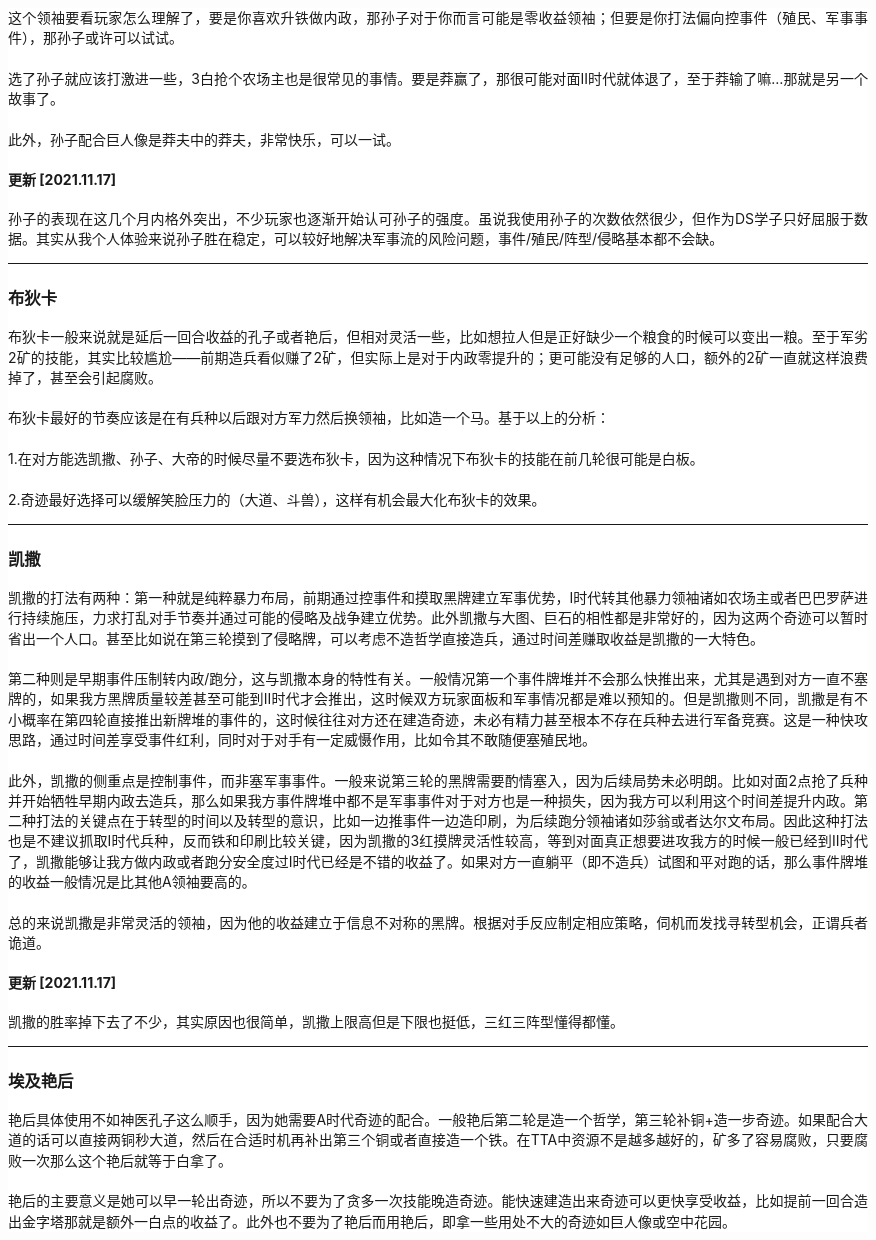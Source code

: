 <p align="justify">
这个领袖要看玩家怎么理解了，要是你喜欢升铁做内政，那孙子对于你而言可能是零收益领袖；但要是你打法偏向控事件（殖民、军事事件），那孙子或许可以试试。<br><br>选了孙子就应该打激进一些，3白抢个农场主也是很常见的事情。要是莽赢了，那很可能对面II时代就体退了，至于莽输了嘛…那就是另一个故事了。<br><br>此外，孙子配合巨人像是莽夫中的莽夫，非常快乐，可以一试。
</p>

#### 更新 [2021.11.17]

<p align="justify">
孙子的表现在这几个月内格外突出，不少玩家也逐渐开始认可孙子的强度。虽说我使用孙子的次数依然很少，但作为DS学子只好屈服于数据。其实从我个人体验来说孙子胜在稳定，可以较好地解决军事流的风险问题，事件/殖民/阵型/侵略基本都不会缺。
</p>

---

### 布狄卡

<p align="justify">
布狄卡一般来说就是延后一回合收益的孔子或者艳后，但相对灵活一些，比如想拉人但是正好缺少一个粮食的时候可以变出一粮。至于军劣2矿的技能，其实比较尴尬——前期造兵看似赚了2矿，但实际上是对于内政零提升的；更可能没有足够的人口，额外的2矿一直就这样浪费掉了，甚至会引起腐败。<br><br>布狄卡最好的节奏应该是在有兵种以后跟对方军力然后换领袖，比如造一个马。基于以上的分析：<br><br>1.在对方能选凯撒、孙子、大帝的时候尽量不要选布狄卡，因为这种情况下布狄卡的技能在前几轮很可能是白板。<br><br>2.奇迹最好选择可以缓解笑脸压力的（大道、斗兽），这样有机会最大化布狄卡的效果。
</p>

---

### 凯撒

<p align="justify">
凯撒的打法有两种：第一种就是纯粹暴力布局，前期通过控事件和摸取黑牌建立军事优势，I时代转其他暴力领袖诸如农场主或者巴巴罗萨进行持续施压，力求打乱对手节奏并通过可能的侵略及战争建立优势。此外凯撒与大图、巨石的相性都是非常好的，因为这两个奇迹可以暂时省出一个人口。甚至比如说在第三轮摸到了侵略牌，可以考虑不造哲学直接造兵，通过时间差赚取收益是凯撒的一大特色。<br><br>第二种则是早期事件压制转内政/跑分，这与凯撒本身的特性有关。一般情况第一个事件牌堆并不会那么快推出来，尤其是遇到对方一直不塞牌的，如果我方黑牌质量较差甚至可能到II时代才会推出，这时候双方玩家面板和军事情况都是难以预知的。但是凯撒则不同，凯撒是有不小概率在第四轮直接推出新牌堆的事件的，这时候往往对方还在建造奇迹，未必有精力甚至根本不存在兵种去进行军备竞赛。这是一种快攻思路，通过时间差享受事件红利，同时对于对手有一定威慑作用，比如令其不敢随便塞殖民地。<br><br>此外，凯撒的侧重点是控制事件，而非塞军事事件。一般来说第三轮的黑牌需要酌情塞入，因为后续局势未必明朗。比如对面2点抢了兵种并开始牺牲早期内政去造兵，那么如果我方事件牌堆中都不是军事事件对于对方也是一种损失，因为我方可以利用这个时间差提升内政。第二种打法的关键点在于转型的时间以及转型的意识，比如一边推事件一边造印刷，为后续跑分领袖诸如莎翁或者达尔文布局。因此这种打法也是不建议抓取I时代兵种，反而铁和印刷比较关键，因为凯撒的3红摸牌灵活性较高，等到对面真正想要进攻我方的时候一般已经到II时代了，凯撒能够让我方做内政或者跑分安全度过I时代已经是不错的收益了。如果对方一直躺平（即不造兵）试图和平对跑的话，那么事件牌堆的收益一般情况是比其他A领袖要高的。<br><br>总的来说凯撒是非常灵活的领袖，因为他的收益建立于信息不对称的黑牌。根据对手反应制定相应策略，伺机而发找寻转型机会，正谓兵者诡道。
</p>

#### 更新 [2021.11.17]

<p align="justify">
凯撒的胜率掉下去了不少，其实原因也很简单，凯撒上限高但是下限也挺低，三红三阵型懂得都懂。
</p>

---

### 埃及艳后

<p align="justify">
艳后具体使用不如神医孔子这么顺手，因为她需要A时代奇迹的配合。一般艳后第二轮是造一个哲学，第三轮补铜+造一步奇迹。如果配合大道的话可以直接两铜秒大道，然后在合适时机再补出第三个铜或者直接造一个铁。在TTA中资源不是越多越好的，矿多了容易腐败，只要腐败一次那么这个艳后就等于白拿了。<br><br>艳后的主要意义是她可以早一轮出奇迹，所以不要为了贪多一次技能晚造奇迹。能快速建造出来奇迹可以更快享受收益，比如提前一回合造出金字塔那就是额外一白点的收益了。此外也不要为了艳后而用艳后，即拿一些用处不大的奇迹如巨人像或空中花园。
</p>
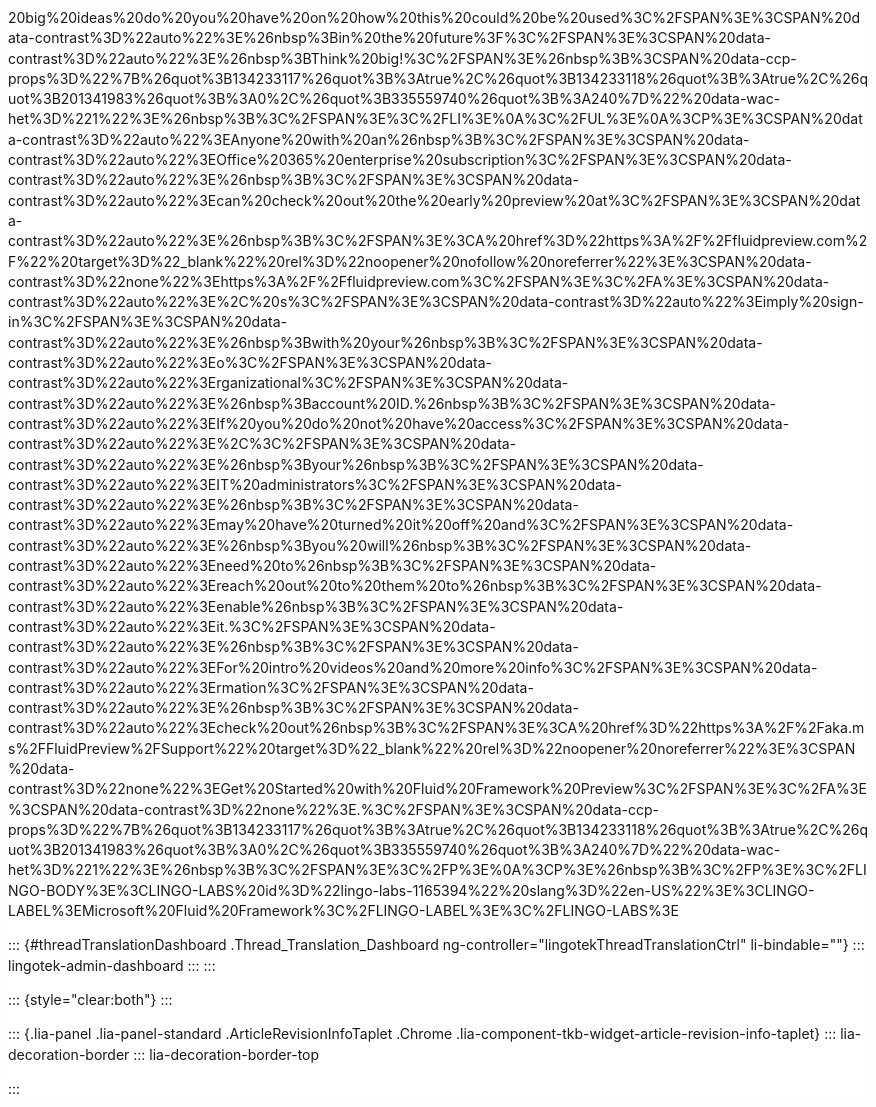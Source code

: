 20big%20ideas%20do%20you%20have%20on%20how%20this%20could%20be%20used%3C%2FSPAN%3E%3CSPAN%20data-contrast%3D%22auto%22%3E%26nbsp%3Bin%20the%20future%3F%3C%2FSPAN%3E%3CSPAN%20data-contrast%3D%22auto%22%3E%26nbsp%3BThink%20big!%3C%2FSPAN%3E%26nbsp%3B%3CSPAN%20data-ccp-props%3D%22%7B%26quot%3B134233117%26quot%3B%3Atrue%2C%26quot%3B134233118%26quot%3B%3Atrue%2C%26quot%3B201341983%26quot%3B%3A0%2C%26quot%3B335559740%26quot%3B%3A240%7D%22%20data-wac-het%3D%221%22%3E%26nbsp%3B%3C%2FSPAN%3E%3C%2FLI%3E%0A%3C%2FUL%3E%0A%3CP%3E%3CSPAN%20data-contrast%3D%22auto%22%3EAnyone%20with%20an%26nbsp%3B%3C%2FSPAN%3E%3CSPAN%20data-contrast%3D%22auto%22%3EOffice%20365%20enterprise%20subscription%3C%2FSPAN%3E%3CSPAN%20data-contrast%3D%22auto%22%3E%26nbsp%3B%3C%2FSPAN%3E%3CSPAN%20data-contrast%3D%22auto%22%3Ecan%20check%20out%20the%20early%20preview%20at%3C%2FSPAN%3E%3CSPAN%20data-contrast%3D%22auto%22%3E%26nbsp%3B%3C%2FSPAN%3E%3CA%20href%3D%22https%3A%2F%2Ffluidpreview.com%2F%22%20target%3D%22_blank%22%20rel%3D%22noopener%20nofollow%20noreferrer%22%3E%3CSPAN%20data-contrast%3D%22none%22%3Ehttps%3A%2F%2Ffluidpreview.com%3C%2FSPAN%3E%3C%2FA%3E%3CSPAN%20data-contrast%3D%22auto%22%3E%2C%20s%3C%2FSPAN%3E%3CSPAN%20data-contrast%3D%22auto%22%3Eimply%20sign-in%3C%2FSPAN%3E%3CSPAN%20data-contrast%3D%22auto%22%3E%26nbsp%3Bwith%20your%26nbsp%3B%3C%2FSPAN%3E%3CSPAN%20data-contrast%3D%22auto%22%3Eo%3C%2FSPAN%3E%3CSPAN%20data-contrast%3D%22auto%22%3Erganizational%3C%2FSPAN%3E%3CSPAN%20data-contrast%3D%22auto%22%3E%26nbsp%3Baccount%20ID.%26nbsp%3B%3C%2FSPAN%3E%3CSPAN%20data-contrast%3D%22auto%22%3EIf%20you%20do%20not%20have%20access%3C%2FSPAN%3E%3CSPAN%20data-contrast%3D%22auto%22%3E%2C%3C%2FSPAN%3E%3CSPAN%20data-contrast%3D%22auto%22%3E%26nbsp%3Byour%26nbsp%3B%3C%2FSPAN%3E%3CSPAN%20data-contrast%3D%22auto%22%3EIT%20administrators%3C%2FSPAN%3E%3CSPAN%20data-contrast%3D%22auto%22%3E%26nbsp%3B%3C%2FSPAN%3E%3CSPAN%20data-contrast%3D%22auto%22%3Emay%20have%20turned%20it%20off%20and%3C%2FSPAN%3E%3CSPAN%20data-contrast%3D%22auto%22%3E%26nbsp%3Byou%20will%26nbsp%3B%3C%2FSPAN%3E%3CSPAN%20data-contrast%3D%22auto%22%3Eneed%20to%26nbsp%3B%3C%2FSPAN%3E%3CSPAN%20data-contrast%3D%22auto%22%3Ereach%20out%20to%20them%20to%26nbsp%3B%3C%2FSPAN%3E%3CSPAN%20data-contrast%3D%22auto%22%3Eenable%26nbsp%3B%3C%2FSPAN%3E%3CSPAN%20data-contrast%3D%22auto%22%3Eit.%3C%2FSPAN%3E%3CSPAN%20data-contrast%3D%22auto%22%3E%26nbsp%3B%3C%2FSPAN%3E%3CSPAN%20data-contrast%3D%22auto%22%3EFor%20intro%20videos%20and%20more%20info%3C%2FSPAN%3E%3CSPAN%20data-contrast%3D%22auto%22%3Ermation%3C%2FSPAN%3E%3CSPAN%20data-contrast%3D%22auto%22%3E%26nbsp%3B%3C%2FSPAN%3E%3CSPAN%20data-contrast%3D%22auto%22%3Echeck%20out%26nbsp%3B%3C%2FSPAN%3E%3CA%20href%3D%22https%3A%2F%2Faka.ms%2FFluidPreview%2FSupport%22%20target%3D%22_blank%22%20rel%3D%22noopener%20noreferrer%22%3E%3CSPAN%20data-contrast%3D%22none%22%3EGet%20Started%20with%20Fluid%20Framework%20Preview%3C%2FSPAN%3E%3C%2FA%3E%3CSPAN%20data-contrast%3D%22none%22%3E.%3C%2FSPAN%3E%3CSPAN%20data-ccp-props%3D%22%7B%26quot%3B134233117%26quot%3B%3Atrue%2C%26quot%3B134233118%26quot%3B%3Atrue%2C%26quot%3B201341983%26quot%3B%3A0%2C%26quot%3B335559740%26quot%3B%3A240%7D%22%20data-wac-het%3D%221%22%3E%26nbsp%3B%3C%2FSPAN%3E%3C%2FP%3E%0A%3CP%3E%26nbsp%3B%3C%2FP%3E%3C%2FLINGO-BODY%3E%3CLINGO-LABS%20id%3D%22lingo-labs-1165394%22%20slang%3D%22en-US%22%3E%3CLINGO-LABEL%3EMicrosoft%20Fluid%20Framework%3C%2FLINGO-LABEL%3E%3C%2FLINGO-LABS%3E

::: {#threadTranslationDashboard .Thread_Translation_Dashboard ng-controller="lingotekThreadTranslationCtrl" li-bindable=""}
::: lingotek-admin-dashboard
:::
:::

::: {style="clear:both"}
:::

::: {.lia-panel .lia-panel-standard .ArticleRevisionInfoTaplet .Chrome .lia-component-tkb-widget-article-revision-info-taplet}
::: lia-decoration-border
::: lia-decoration-border-top
<div>

</div>
:::
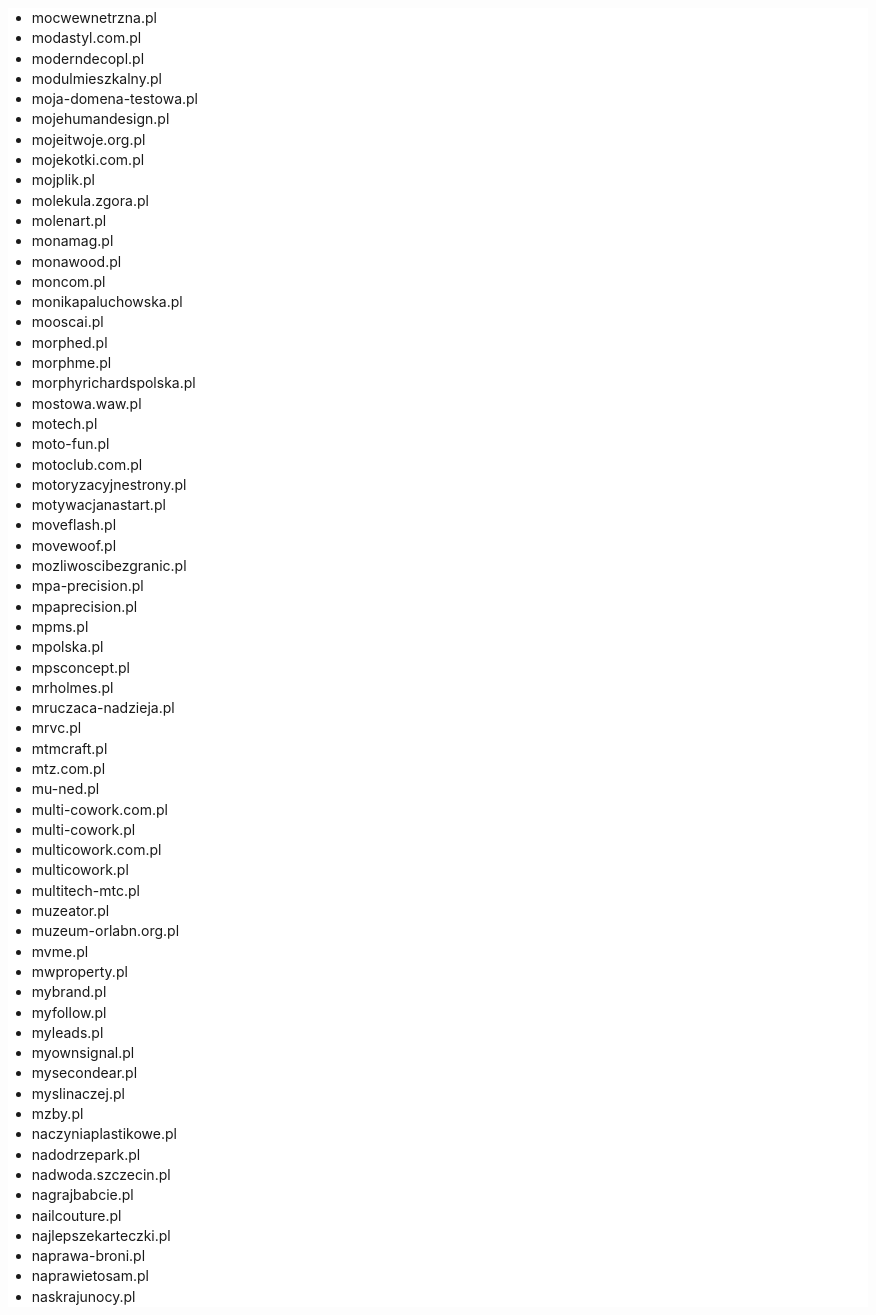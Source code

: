 - mocwewnetrzna.pl
- modastyl.com.pl
- moderndecopl.pl
- modulmieszkalny.pl
- moja-domena-testowa.pl
- mojehumandesign.pl
- mojeitwoje.org.pl
- mojekotki.com.pl
- mojplik.pl
- molekula.zgora.pl
- molenart.pl
- monamag.pl
- monawood.pl
- moncom.pl
- monikapaluchowska.pl
- mooscai.pl
- morphed.pl
- morphme.pl
- morphyrichardspolska.pl
- mostowa.waw.pl
- motech.pl
- moto-fun.pl
- motoclub.com.pl
- motoryzacyjnestrony.pl
- motywacjanastart.pl
- moveflash.pl
- movewoof.pl
- mozliwoscibezgranic.pl
- mpa-precision.pl
- mpaprecision.pl
- mpms.pl
- mpolska.pl
- mpsconcept.pl
- mrholmes.pl
- mruczaca-nadzieja.pl
- mrvc.pl
- mtmcraft.pl
- mtz.com.pl
- mu-ned.pl
- multi-cowork.com.pl
- multi-cowork.pl
- multicowork.com.pl
- multicowork.pl
- multitech-mtc.pl
- muzeator.pl
- muzeum-orlabn.org.pl
- mvme.pl
- mwproperty.pl
- mybrand.pl
- myfollow.pl
- myleads.pl
- myownsignal.pl
- mysecondear.pl
- myslinaczej.pl
- mzby.pl
- naczyniaplastikowe.pl
- nadodrzepark.pl
- nadwoda.szczecin.pl
- nagrajbabcie.pl
- nailcouture.pl
- najlepszekarteczki.pl
- naprawa-broni.pl
- naprawietosam.pl
- naskrajunocy.pl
= = = =
(EXERCISE OBJECTIVE):
An exact copy of the lines from the one containing "- multicowork.com.pl" through the end of the entries is required, and nothing beyond them.

(RESPONSE TO THE TASK):
- multicowork.com.pl
- multicowork.pl
- multitech-mtc.pl
- muzeator.pl
- muzeum-orlabn.org.pl
- mvme.pl
- mwproperty.pl
- mybrand.pl
- myfollow.pl
- myleads.pl
- myownsignal.pl
- mysecondear.pl
- myslinaczej.pl
- mzby.pl
- naczyniaplastikowe.pl
- nadodrzepark.pl
- nadwoda.szczecin.pl
- nagrajbabcie.pl
- nailcouture.pl
- najlepszekarteczki.pl
- naprawa-broni.pl
- naprawietosam.pl
- naskrajunocy.pl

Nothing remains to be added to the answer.